一方、新たな世界遺産に登録されたキリングフィールドやトゥールスレンの悲惨な記憶がいまだ癒えていないカンボジアでは、戦争は決して多くの市民が望むものではないはずだ。しかし、身近な存在の生活が脅かされたり、衝突の正当性を主張する国内メディアの報道に触れたりすることによって、タイに対する悪感情が強まるのは、ある程度、いたしかたないことかもしれない。
また、国際的にカンボジアのイメージが悪化していることに強い危機感や憤りを抱いている人も少なくない。メンバーの本音を深掘りし、SNSへの投稿を繰り返し眺めていると、根底には「一刻も早く現状が解決してほしい」という共通の思いと平和への願いがあると感じた。
そこで、弊社の声明では、これまでもさまざまな啓発アニメで社会課題について伝えてきたアンコールワットがモチーフのゆるキャラ「ワッティー」に、カンボジアに暮らす人々の思いを託すことにした。代弁者としてのワッティーを通じてソーシャルコンパスが伝えたかったのは、カンボジアの人々が決して戦争を望んでいないというメッセージだ。

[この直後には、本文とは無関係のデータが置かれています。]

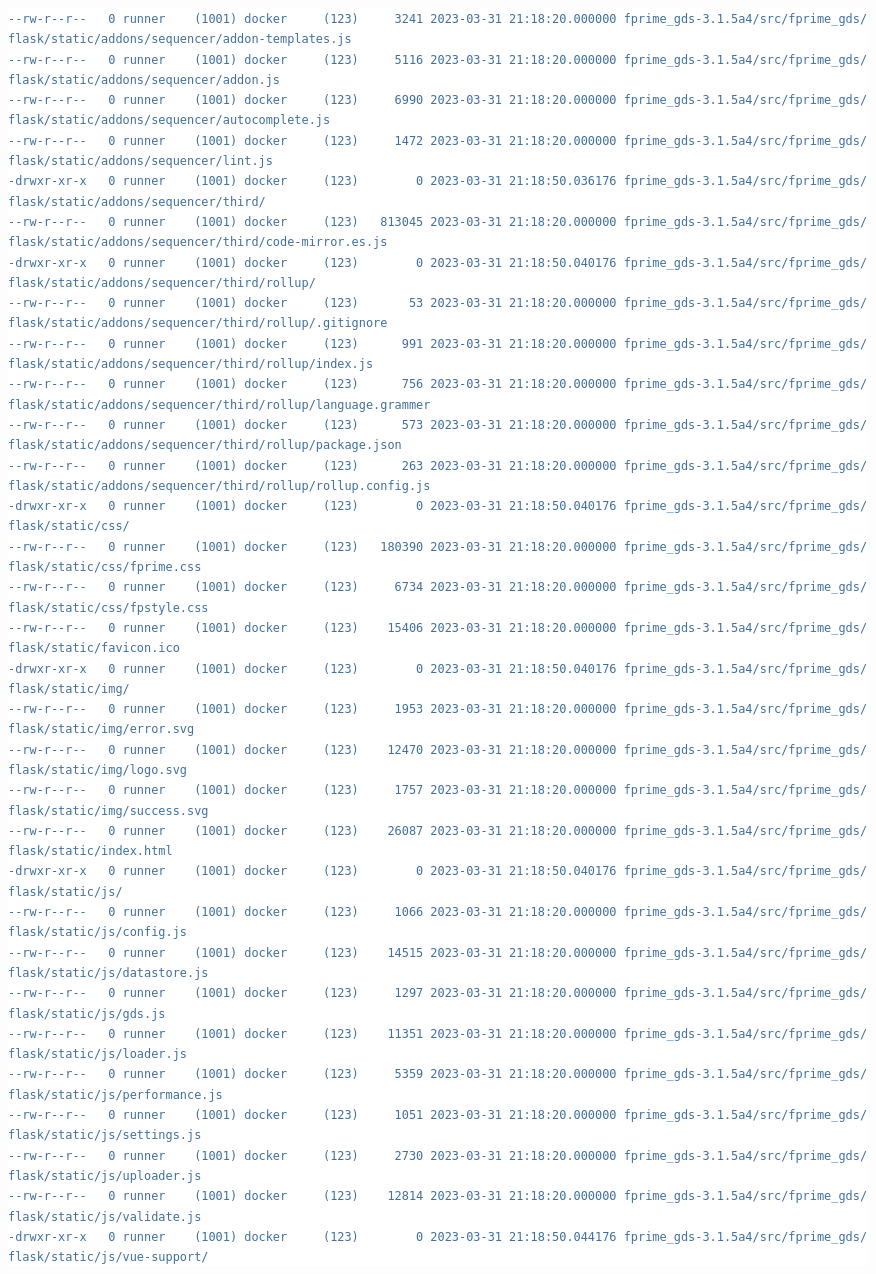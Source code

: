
 ```diff
--rw-r--r--   0 runner    (1001) docker     (123)     3241 2023-03-31 21:18:20.000000 fprime_gds-3.1.5a4/src/fprime_gds/flask/static/addons/sequencer/addon-templates.js
--rw-r--r--   0 runner    (1001) docker     (123)     5116 2023-03-31 21:18:20.000000 fprime_gds-3.1.5a4/src/fprime_gds/flask/static/addons/sequencer/addon.js
--rw-r--r--   0 runner    (1001) docker     (123)     6990 2023-03-31 21:18:20.000000 fprime_gds-3.1.5a4/src/fprime_gds/flask/static/addons/sequencer/autocomplete.js
--rw-r--r--   0 runner    (1001) docker     (123)     1472 2023-03-31 21:18:20.000000 fprime_gds-3.1.5a4/src/fprime_gds/flask/static/addons/sequencer/lint.js
-drwxr-xr-x   0 runner    (1001) docker     (123)        0 2023-03-31 21:18:50.036176 fprime_gds-3.1.5a4/src/fprime_gds/flask/static/addons/sequencer/third/
--rw-r--r--   0 runner    (1001) docker     (123)   813045 2023-03-31 21:18:20.000000 fprime_gds-3.1.5a4/src/fprime_gds/flask/static/addons/sequencer/third/code-mirror.es.js
-drwxr-xr-x   0 runner    (1001) docker     (123)        0 2023-03-31 21:18:50.040176 fprime_gds-3.1.5a4/src/fprime_gds/flask/static/addons/sequencer/third/rollup/
--rw-r--r--   0 runner    (1001) docker     (123)       53 2023-03-31 21:18:20.000000 fprime_gds-3.1.5a4/src/fprime_gds/flask/static/addons/sequencer/third/rollup/.gitignore
--rw-r--r--   0 runner    (1001) docker     (123)      991 2023-03-31 21:18:20.000000 fprime_gds-3.1.5a4/src/fprime_gds/flask/static/addons/sequencer/third/rollup/index.js
--rw-r--r--   0 runner    (1001) docker     (123)      756 2023-03-31 21:18:20.000000 fprime_gds-3.1.5a4/src/fprime_gds/flask/static/addons/sequencer/third/rollup/language.grammer
--rw-r--r--   0 runner    (1001) docker     (123)      573 2023-03-31 21:18:20.000000 fprime_gds-3.1.5a4/src/fprime_gds/flask/static/addons/sequencer/third/rollup/package.json
--rw-r--r--   0 runner    (1001) docker     (123)      263 2023-03-31 21:18:20.000000 fprime_gds-3.1.5a4/src/fprime_gds/flask/static/addons/sequencer/third/rollup/rollup.config.js
-drwxr-xr-x   0 runner    (1001) docker     (123)        0 2023-03-31 21:18:50.040176 fprime_gds-3.1.5a4/src/fprime_gds/flask/static/css/
--rw-r--r--   0 runner    (1001) docker     (123)   180390 2023-03-31 21:18:20.000000 fprime_gds-3.1.5a4/src/fprime_gds/flask/static/css/fprime.css
--rw-r--r--   0 runner    (1001) docker     (123)     6734 2023-03-31 21:18:20.000000 fprime_gds-3.1.5a4/src/fprime_gds/flask/static/css/fpstyle.css
--rw-r--r--   0 runner    (1001) docker     (123)    15406 2023-03-31 21:18:20.000000 fprime_gds-3.1.5a4/src/fprime_gds/flask/static/favicon.ico
-drwxr-xr-x   0 runner    (1001) docker     (123)        0 2023-03-31 21:18:50.040176 fprime_gds-3.1.5a4/src/fprime_gds/flask/static/img/
--rw-r--r--   0 runner    (1001) docker     (123)     1953 2023-03-31 21:18:20.000000 fprime_gds-3.1.5a4/src/fprime_gds/flask/static/img/error.svg
--rw-r--r--   0 runner    (1001) docker     (123)    12470 2023-03-31 21:18:20.000000 fprime_gds-3.1.5a4/src/fprime_gds/flask/static/img/logo.svg
--rw-r--r--   0 runner    (1001) docker     (123)     1757 2023-03-31 21:18:20.000000 fprime_gds-3.1.5a4/src/fprime_gds/flask/static/img/success.svg
--rw-r--r--   0 runner    (1001) docker     (123)    26087 2023-03-31 21:18:20.000000 fprime_gds-3.1.5a4/src/fprime_gds/flask/static/index.html
-drwxr-xr-x   0 runner    (1001) docker     (123)        0 2023-03-31 21:18:50.040176 fprime_gds-3.1.5a4/src/fprime_gds/flask/static/js/
--rw-r--r--   0 runner    (1001) docker     (123)     1066 2023-03-31 21:18:20.000000 fprime_gds-3.1.5a4/src/fprime_gds/flask/static/js/config.js
--rw-r--r--   0 runner    (1001) docker     (123)    14515 2023-03-31 21:18:20.000000 fprime_gds-3.1.5a4/src/fprime_gds/flask/static/js/datastore.js
--rw-r--r--   0 runner    (1001) docker     (123)     1297 2023-03-31 21:18:20.000000 fprime_gds-3.1.5a4/src/fprime_gds/flask/static/js/gds.js
--rw-r--r--   0 runner    (1001) docker     (123)    11351 2023-03-31 21:18:20.000000 fprime_gds-3.1.5a4/src/fprime_gds/flask/static/js/loader.js
--rw-r--r--   0 runner    (1001) docker     (123)     5359 2023-03-31 21:18:20.000000 fprime_gds-3.1.5a4/src/fprime_gds/flask/static/js/performance.js
--rw-r--r--   0 runner    (1001) docker     (123)     1051 2023-03-31 21:18:20.000000 fprime_gds-3.1.5a4/src/fprime_gds/flask/static/js/settings.js
--rw-r--r--   0 runner    (1001) docker     (123)     2730 2023-03-31 21:18:20.000000 fprime_gds-3.1.5a4/src/fprime_gds/flask/static/js/uploader.js
--rw-r--r--   0 runner    (1001) docker     (123)    12814 2023-03-31 21:18:20.000000 fprime_gds-3.1.5a4/src/fprime_gds/flask/static/js/validate.js
-drwxr-xr-x   0 runner    (1001) docker     (123)        0 2023-03-31 21:18:50.044176 fprime_gds-3.1.5a4/src/fprime_gds/flask/static/js/vue-support/
```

カンボジアとタイの武力衝突を受け、ソーシャルコンパスの団体声明として制作したアニメ。ゆるキャラ「ワッティー」にカンボジアの人々の思いを託した(2025年8月31日公開)
その一方で、アートやデザインの仕事に携わる者として、筆者は今回の紛争をきっかけにカンボジアのナショナリズムが刺激され、それが文化的な盛り上がりにつながる可能性を感じているのも事実だ。
カンボジアは内戦終結後、西洋諸国をはじめ、日本やタイなど、他国の文化、音楽やファッション、デザインの影響を大きく受けてきた。

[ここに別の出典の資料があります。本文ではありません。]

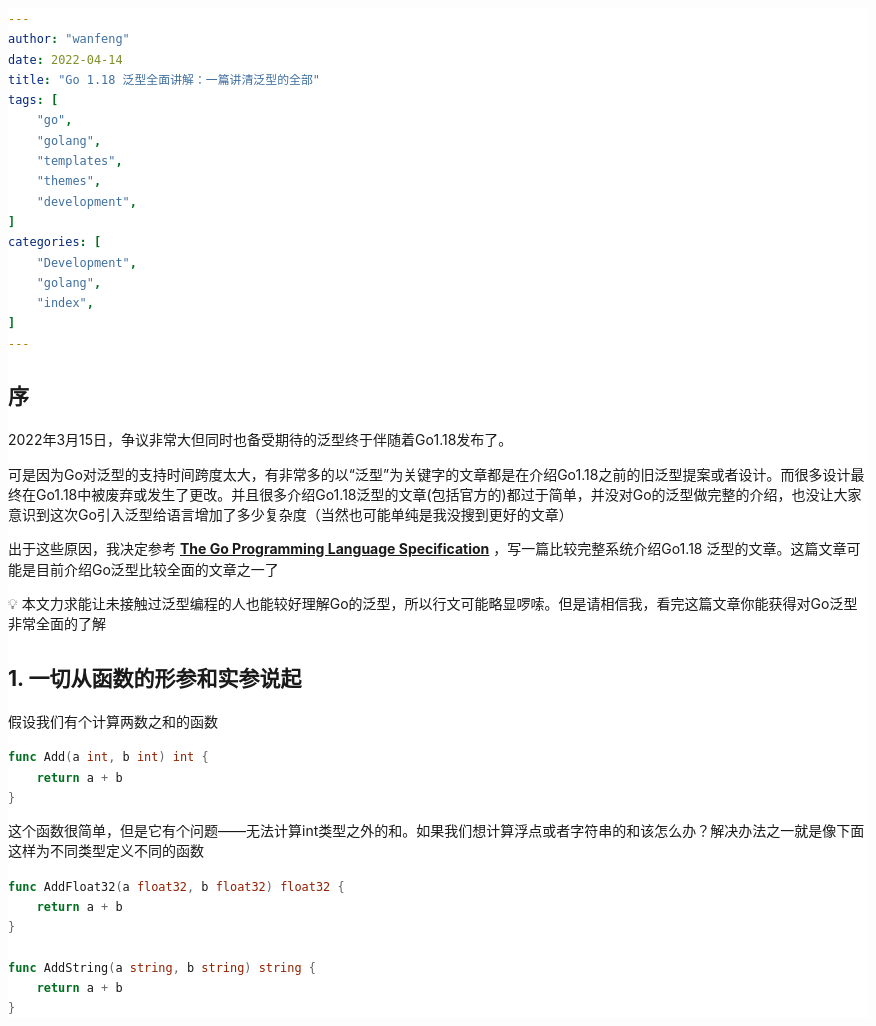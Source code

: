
 ```yaml
---
author: "wanfeng"
date: 2022-04-14
title: "Go 1.18 泛型全面讲解：一篇讲清泛型的全部"
tags: [
    "go",
    "golang",
    "templates",
    "themes",
    "development",
]
categories: [
    "Development",
    "golang",
    "index",
]
---
```


## 序

2022年3月15日，争议非常大但同时也备受期待的泛型终于伴随着Go1.18发布了。

可是因为Go对泛型的支持时间跨度太大，有非常多的以“泛型”为关键字的文章都是在介绍Go1.18之前的旧泛型提案或者设计。而很多设计最终在Go1.18中被废弃或发生了更改。并且很多介绍Go1.18泛型的文章(包括官方的)都过于简单，并没对Go的泛型做完整的介绍，也没让大家意识到这次Go引入泛型给语言增加了多少复杂度（当然也可能单纯是我没搜到更好的文章）

出于这些原因，我决定参考 **[The Go Programming Language Specification](https://link.segmentfault.com/?enc=ZZG5fjFHE5hLZnE4NyJYkQ%3D%3D.Xi%2FmiNGp1Mmp4iGbA2pmAML60fH99AHRR2B%2F7Lr6KAo%3D)** ，写一篇比较完整系统介绍Go1.18 泛型的文章。这篇文章可能是目前介绍Go泛型比较全面的文章之一了

💡 本文力求能让未接触过泛型编程的人也能较好理解Go的泛型，所以行文可能略显啰嗦。但是请相信我，看完这篇文章你能获得对Go泛型非常全面的了解

## 1. 一切从函数的形参和实参说起

假设我们有个计算两数之和的函数

```go
func Add(a int, b int) int {
    return a + b
}
```

这个函数很简单，但是它有个问题——无法计算int类型之外的和。如果我们想计算浮点或者字符串的和该怎么办？解决办法之一就是像下面这样为不同类型定义不同的函数

```go
func AddFloat32(a float32, b float32) float32 {
    return a + b
}

func AddString(a string, b string) string {
    return a + b
}
```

しかし、今回の出来事は、カンボジアにおいて「伝統文化とは何か」「カンボジアらしさとは何か」を改めて問い直す契機となり得ると思うからだ。
事実、プノンペンでは近年、そうした兆しが現れつつあった。今年4月には、カンボジア初の建築家であり、モダニズム建築とカンボジアの伝統文化を融合させた「新クメール建築」の生みの父でもある巨匠ヴァン・モリヴァン氏(1926–2017)の自宅を、カンボジア発のコーヒーショップであるブラウンコーヒーが買い取り、新店舗を開業した。旗艦店となるこの店には、カンボジアではまだ珍しいギャラリースペースが併設されて、ヴァン・モリヴァン氏の実績などが展示されるなど 、現代的な空間の中で自国の文化を再発見する場として注目を集めている。

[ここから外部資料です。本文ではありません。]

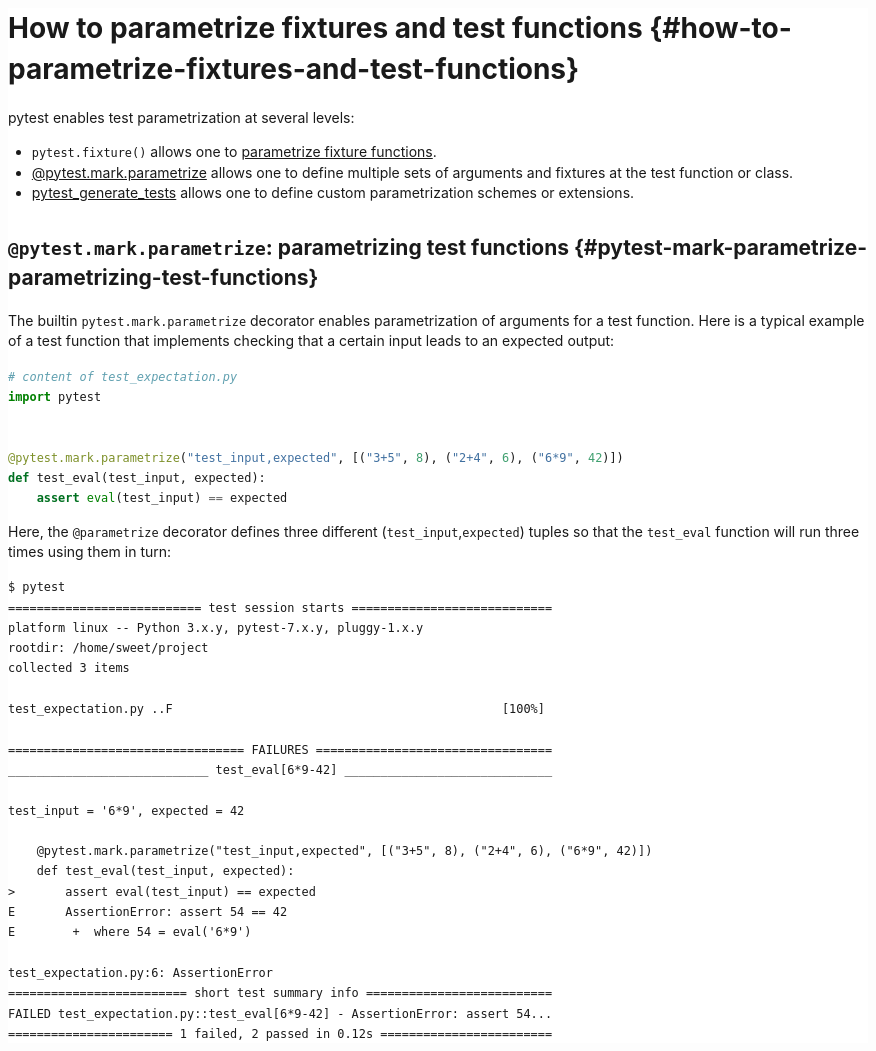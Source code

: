 # How to parametrize fixtures and test functions {#how-to-parametrize-fixtures-and-test-functions}

pytest enables test parametrization at several levels:

- `pytest.fixture()` allows one to [parametrize fixture functions](/python/pytest/how_to_guides/fixture#parametrizing-fixtures).
- [@pytest.mark.parametrize](/python/pytest/how_to_guides/params_fixture#pytest-mark-parametrize-parametrizing-test-functions) allows one to define multiple sets of arguments and fixtures at the test function or class.
- [pytest_generate_tests](/python/pytest/how_to_guides/params_fixture#basic-pytest-generate-tests-example) allows one to define custom parametrization schemes or extensions.

## `@pytest.mark.parametrize`: parametrizing test functions {#pytest-mark-parametrize-parametrizing-test-functions}

The builtin `pytest.mark.parametrize` decorator enables parametrization of arguments for a test function. Here is a typical example of a test function that implements checking that a certain input leads to an expected output:

```python
# content of test_expectation.py
import pytest


@pytest.mark.parametrize("test_input,expected", [("3+5", 8), ("2+4", 6), ("6*9", 42)])
def test_eval(test_input, expected):
    assert eval(test_input) == expected
```

Here, the `@parametrize` decorator defines three different (`test_input`,`expected`) tuples so that the `test_eval` function will run three times using them in turn:

```shell
$ pytest
=========================== test session starts ============================
platform linux -- Python 3.x.y, pytest-7.x.y, pluggy-1.x.y
rootdir: /home/sweet/project
collected 3 items

test_expectation.py ..F                                              [100%]

================================= FAILURES =================================
____________________________ test_eval[6*9-42] _____________________________

test_input = '6*9', expected = 42

    @pytest.mark.parametrize("test_input,expected", [("3+5", 8), ("2+4", 6), ("6*9", 42)])
    def test_eval(test_input, expected):
>       assert eval(test_input) == expected
E       AssertionError: assert 54 == 42
E        +  where 54 = eval('6*9')

test_expectation.py:6: AssertionError
========================= short test summary info ==========================
FAILED test_expectation.py::test_eval[6*9-42] - AssertionError: assert 54...
======================= 1 failed, 2 passed in 0.12s ========================
```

今回のタイとの武力衝突を受けて、国を挙げた結束の機運が高まりつつあるなか、カンボジア文化への関心は、さらに高まる可能性がある。社会の混乱や対立を背景に、自国の歴史や美意識を掘り下げようとする機運が強まることは、世界各地で繰り返されてきた現象だ。カンボジアでもこうした流れに乗って、より「カンボジアらしさ」を追求する新たな文化表現が芽吹く未来が待っているかもしれない。
(なかむら・ひでたか)京都造形芸術大学を卒業し、イギリスで3年間勤務後、2009年に(株)HIDEHOMARE(現:コンパスアカデミア(株))を設立。東京大学内ベンチャー企業でアートディレクターも兼任し、米国のビジネスコンテストiEXPOでは最優秀賞を獲得した。
2012年にカンボジアに移住し、2014年に(一社)Social Compassを設立。アンコールワットをモチーフにした「ワッティー」と、プノンペン市内の独立記念塔をモチーフにした「インディー」という“ゆるキャラ”を通じてカンボジアの子どもたち向けに啓発活動を行っているほか、日本、ラオス、ミャンマーなどにも活動を広げ、アートとデザインの力で社会課題の解決を目指している。